(Source data)
◇ ◇ ◇

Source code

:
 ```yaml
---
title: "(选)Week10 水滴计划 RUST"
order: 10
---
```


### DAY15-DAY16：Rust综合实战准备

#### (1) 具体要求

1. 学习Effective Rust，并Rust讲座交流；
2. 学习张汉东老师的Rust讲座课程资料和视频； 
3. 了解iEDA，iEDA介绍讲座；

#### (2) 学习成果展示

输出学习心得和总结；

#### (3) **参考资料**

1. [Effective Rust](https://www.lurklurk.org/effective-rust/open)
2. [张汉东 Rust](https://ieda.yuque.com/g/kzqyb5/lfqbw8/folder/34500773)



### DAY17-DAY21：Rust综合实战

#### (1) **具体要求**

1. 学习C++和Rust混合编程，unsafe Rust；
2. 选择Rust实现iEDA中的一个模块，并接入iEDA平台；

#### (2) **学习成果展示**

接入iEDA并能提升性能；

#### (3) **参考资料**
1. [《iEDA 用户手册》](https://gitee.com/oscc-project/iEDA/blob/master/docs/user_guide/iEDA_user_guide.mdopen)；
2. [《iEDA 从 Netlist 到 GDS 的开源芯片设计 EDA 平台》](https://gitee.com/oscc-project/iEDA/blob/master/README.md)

◇ ◇ ◇

*WHAT THE TASK REQUIRES*
The lines from the one containing "1. 学习Effective Rust，并Rust讲座交流；" through the final line of the entries above are to be printed exactly, with nothing added.

*RESULT FOR THIS TASK*
1. 学习Effective Rust，并Rust讲座交流；
2. 学习张汉东老师的Rust讲座课程资料和视频； 
3. 了解iEDA，iEDA介绍讲座；

#### (2) 学习成果展示

输出学习心得和总结；

#### (3) **参考资料**

1. [Effective Rust](https://www.lurklurk.org/effective-rust/open)
2. [张汉东 Rust](https://ieda.yuque.com/g/kzqyb5/lfqbw8/folder/34500773)



### DAY17-DAY21：Rust综合实战

#### (1) **具体要求**

1. 学习C++和Rust混合编程，unsafe Rust；
2. 选择Rust实现iEDA中的一个模块，并接入iEDA平台；

#### (2) **学习成果展示**

接入iEDA并能提升性能；

#### (3) **参考资料**
1. [《iEDA 用户手册》](https://gitee.com/oscc-project/iEDA/blob/master/docs/user_guide/iEDA_user_guide.mdopen)；
2. [《iEDA 从 Netlist 到 GDS 的开源芯片设计 EDA 平台》](https://gitee.com/oscc-project/iEDA/blob/master/README.md)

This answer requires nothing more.